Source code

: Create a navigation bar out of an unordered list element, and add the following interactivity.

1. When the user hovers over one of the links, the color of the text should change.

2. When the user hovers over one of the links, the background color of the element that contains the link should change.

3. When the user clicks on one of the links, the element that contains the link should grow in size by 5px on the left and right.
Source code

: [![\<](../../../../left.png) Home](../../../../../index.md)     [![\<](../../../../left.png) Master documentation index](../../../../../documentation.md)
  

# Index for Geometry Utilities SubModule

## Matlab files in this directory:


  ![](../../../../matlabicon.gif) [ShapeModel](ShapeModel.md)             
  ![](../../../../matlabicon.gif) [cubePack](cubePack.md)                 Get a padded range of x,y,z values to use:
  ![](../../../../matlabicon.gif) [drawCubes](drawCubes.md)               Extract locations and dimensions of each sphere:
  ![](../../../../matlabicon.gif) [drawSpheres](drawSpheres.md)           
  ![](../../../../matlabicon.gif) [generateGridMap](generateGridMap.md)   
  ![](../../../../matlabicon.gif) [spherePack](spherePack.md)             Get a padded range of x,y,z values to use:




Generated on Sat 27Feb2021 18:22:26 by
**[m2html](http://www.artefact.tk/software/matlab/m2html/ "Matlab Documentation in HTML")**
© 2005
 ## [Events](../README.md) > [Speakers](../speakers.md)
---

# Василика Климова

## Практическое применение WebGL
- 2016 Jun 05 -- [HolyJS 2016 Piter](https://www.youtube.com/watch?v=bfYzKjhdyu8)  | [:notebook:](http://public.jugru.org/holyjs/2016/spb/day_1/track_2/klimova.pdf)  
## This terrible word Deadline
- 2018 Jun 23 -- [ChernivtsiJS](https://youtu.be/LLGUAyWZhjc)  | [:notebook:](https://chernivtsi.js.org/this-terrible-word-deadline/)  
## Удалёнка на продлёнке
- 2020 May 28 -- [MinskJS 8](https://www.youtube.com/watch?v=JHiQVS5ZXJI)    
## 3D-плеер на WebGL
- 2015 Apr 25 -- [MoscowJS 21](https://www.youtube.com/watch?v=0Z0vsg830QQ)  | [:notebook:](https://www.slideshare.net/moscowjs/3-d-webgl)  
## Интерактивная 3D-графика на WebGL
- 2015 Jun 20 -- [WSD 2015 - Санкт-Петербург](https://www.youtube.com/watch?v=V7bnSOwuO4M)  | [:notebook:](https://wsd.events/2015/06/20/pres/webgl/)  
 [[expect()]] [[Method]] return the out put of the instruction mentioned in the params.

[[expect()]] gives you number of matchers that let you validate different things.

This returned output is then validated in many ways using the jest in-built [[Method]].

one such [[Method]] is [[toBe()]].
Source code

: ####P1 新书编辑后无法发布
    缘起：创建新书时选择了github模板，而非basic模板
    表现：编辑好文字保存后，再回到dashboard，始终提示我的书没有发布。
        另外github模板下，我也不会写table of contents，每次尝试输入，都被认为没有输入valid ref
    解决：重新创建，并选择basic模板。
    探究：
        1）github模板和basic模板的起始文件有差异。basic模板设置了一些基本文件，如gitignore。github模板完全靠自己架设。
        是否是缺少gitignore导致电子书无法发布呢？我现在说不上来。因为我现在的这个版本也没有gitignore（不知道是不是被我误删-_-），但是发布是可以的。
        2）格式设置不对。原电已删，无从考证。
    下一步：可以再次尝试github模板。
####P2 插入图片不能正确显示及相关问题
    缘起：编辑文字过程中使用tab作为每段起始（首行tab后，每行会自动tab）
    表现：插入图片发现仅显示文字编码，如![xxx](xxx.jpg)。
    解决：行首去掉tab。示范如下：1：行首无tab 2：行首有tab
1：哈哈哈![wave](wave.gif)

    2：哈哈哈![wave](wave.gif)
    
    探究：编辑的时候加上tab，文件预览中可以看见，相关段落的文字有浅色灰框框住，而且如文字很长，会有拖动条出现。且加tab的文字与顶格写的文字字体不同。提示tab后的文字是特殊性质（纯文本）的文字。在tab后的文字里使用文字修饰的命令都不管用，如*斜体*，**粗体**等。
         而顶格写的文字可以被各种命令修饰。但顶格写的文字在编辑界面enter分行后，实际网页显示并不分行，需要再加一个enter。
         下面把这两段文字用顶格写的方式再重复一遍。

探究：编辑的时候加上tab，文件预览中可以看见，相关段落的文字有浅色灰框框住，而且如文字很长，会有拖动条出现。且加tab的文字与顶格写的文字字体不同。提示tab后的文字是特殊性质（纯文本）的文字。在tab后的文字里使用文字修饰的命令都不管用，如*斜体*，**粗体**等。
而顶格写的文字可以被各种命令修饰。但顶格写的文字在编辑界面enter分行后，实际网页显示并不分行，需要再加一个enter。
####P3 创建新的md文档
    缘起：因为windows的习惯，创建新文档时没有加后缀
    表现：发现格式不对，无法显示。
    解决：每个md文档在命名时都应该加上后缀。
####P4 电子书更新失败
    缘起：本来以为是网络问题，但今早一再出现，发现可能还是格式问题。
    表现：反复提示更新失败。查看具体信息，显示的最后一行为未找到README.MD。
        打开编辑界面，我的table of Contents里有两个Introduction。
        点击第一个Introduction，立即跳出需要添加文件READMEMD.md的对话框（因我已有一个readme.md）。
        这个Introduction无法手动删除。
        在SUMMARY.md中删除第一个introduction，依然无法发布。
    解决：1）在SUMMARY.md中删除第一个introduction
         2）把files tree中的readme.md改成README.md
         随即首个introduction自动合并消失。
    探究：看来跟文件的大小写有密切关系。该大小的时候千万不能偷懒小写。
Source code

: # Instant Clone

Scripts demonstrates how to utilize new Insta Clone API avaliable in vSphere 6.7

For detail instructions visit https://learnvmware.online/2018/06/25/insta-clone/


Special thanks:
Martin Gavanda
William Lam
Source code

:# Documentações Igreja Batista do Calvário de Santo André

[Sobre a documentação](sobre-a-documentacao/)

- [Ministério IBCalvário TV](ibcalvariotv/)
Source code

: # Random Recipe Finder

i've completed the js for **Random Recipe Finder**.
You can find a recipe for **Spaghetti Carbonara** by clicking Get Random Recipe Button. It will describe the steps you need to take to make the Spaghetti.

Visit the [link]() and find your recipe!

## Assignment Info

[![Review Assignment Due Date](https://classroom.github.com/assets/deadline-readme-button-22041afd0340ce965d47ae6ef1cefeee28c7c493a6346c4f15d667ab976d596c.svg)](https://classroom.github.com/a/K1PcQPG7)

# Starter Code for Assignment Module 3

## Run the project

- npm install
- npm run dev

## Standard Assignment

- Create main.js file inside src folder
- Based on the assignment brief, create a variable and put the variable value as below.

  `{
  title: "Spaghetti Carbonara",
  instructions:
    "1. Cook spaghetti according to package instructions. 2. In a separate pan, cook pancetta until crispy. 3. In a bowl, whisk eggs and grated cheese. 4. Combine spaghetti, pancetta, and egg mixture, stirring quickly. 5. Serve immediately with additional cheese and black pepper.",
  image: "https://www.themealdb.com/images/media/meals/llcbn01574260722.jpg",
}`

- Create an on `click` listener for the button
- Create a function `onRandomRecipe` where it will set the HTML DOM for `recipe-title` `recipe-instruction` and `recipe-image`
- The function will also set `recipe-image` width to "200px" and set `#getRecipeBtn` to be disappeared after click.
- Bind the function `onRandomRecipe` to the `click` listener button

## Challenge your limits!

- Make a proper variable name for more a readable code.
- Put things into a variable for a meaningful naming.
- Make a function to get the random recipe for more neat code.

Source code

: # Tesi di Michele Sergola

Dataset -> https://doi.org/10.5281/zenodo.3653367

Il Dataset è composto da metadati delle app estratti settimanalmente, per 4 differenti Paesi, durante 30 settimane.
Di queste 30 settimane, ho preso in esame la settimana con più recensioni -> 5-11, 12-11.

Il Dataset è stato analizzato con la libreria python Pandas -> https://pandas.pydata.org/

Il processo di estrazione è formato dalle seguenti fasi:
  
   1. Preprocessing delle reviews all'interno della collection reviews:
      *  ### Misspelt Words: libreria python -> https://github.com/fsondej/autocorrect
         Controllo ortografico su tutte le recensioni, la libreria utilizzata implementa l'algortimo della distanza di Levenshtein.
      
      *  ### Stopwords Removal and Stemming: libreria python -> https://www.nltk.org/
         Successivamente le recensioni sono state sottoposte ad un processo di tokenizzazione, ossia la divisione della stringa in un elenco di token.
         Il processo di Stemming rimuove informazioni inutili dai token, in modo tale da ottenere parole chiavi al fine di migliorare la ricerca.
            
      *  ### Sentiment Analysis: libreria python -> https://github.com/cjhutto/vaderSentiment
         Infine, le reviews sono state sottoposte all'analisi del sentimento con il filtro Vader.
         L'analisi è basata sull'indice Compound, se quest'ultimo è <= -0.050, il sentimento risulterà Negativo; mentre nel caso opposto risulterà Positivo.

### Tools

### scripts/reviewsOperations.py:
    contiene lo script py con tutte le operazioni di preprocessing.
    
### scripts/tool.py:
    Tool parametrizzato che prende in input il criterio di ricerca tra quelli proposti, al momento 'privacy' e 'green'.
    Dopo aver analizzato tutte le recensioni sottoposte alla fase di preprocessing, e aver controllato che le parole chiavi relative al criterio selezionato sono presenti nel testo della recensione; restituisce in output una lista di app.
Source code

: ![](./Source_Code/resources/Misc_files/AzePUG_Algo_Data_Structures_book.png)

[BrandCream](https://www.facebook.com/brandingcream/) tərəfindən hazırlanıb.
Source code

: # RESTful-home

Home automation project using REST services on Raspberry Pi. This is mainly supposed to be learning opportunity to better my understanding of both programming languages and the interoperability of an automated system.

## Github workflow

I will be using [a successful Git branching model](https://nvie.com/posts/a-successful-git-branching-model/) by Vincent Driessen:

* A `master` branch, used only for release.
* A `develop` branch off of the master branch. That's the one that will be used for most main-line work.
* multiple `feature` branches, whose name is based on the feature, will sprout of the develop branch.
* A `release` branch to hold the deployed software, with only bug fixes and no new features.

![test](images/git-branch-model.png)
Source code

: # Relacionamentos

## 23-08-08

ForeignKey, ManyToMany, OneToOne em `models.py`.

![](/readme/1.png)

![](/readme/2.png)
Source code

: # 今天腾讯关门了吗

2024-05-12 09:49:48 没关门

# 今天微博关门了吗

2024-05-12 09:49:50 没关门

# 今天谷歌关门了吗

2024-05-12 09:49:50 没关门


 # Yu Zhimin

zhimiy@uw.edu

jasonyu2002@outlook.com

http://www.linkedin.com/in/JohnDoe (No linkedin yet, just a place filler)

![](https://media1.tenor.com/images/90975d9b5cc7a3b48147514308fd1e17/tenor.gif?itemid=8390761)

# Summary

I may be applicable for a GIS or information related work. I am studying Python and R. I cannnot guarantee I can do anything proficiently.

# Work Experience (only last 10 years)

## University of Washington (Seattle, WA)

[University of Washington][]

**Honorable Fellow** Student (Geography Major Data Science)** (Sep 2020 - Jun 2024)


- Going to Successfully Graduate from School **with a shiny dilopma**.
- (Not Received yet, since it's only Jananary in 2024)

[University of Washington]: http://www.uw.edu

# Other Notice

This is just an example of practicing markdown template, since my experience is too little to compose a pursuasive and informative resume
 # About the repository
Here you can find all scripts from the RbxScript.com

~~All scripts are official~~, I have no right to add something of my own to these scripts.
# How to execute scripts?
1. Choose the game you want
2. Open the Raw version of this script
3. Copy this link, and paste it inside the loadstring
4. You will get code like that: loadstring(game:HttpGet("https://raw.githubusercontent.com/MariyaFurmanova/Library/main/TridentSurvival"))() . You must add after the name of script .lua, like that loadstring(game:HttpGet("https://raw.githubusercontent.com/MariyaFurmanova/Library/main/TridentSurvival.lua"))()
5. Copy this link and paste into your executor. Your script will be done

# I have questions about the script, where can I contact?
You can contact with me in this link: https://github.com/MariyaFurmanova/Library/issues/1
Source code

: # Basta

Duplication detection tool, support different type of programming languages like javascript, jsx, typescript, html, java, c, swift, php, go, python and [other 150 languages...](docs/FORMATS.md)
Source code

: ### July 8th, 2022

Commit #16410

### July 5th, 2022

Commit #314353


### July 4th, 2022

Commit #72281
========
WORK TASK >>
If a line in the records contains the word "software", copy it.

PROBLEM SOLUTION >>
**[m2html](http://www.artefact.tk/software/matlab/m2html/ "Matlab Documentation in HTML")**
* A `release` branch to hold the deployed software, with only bug fixes and no new features.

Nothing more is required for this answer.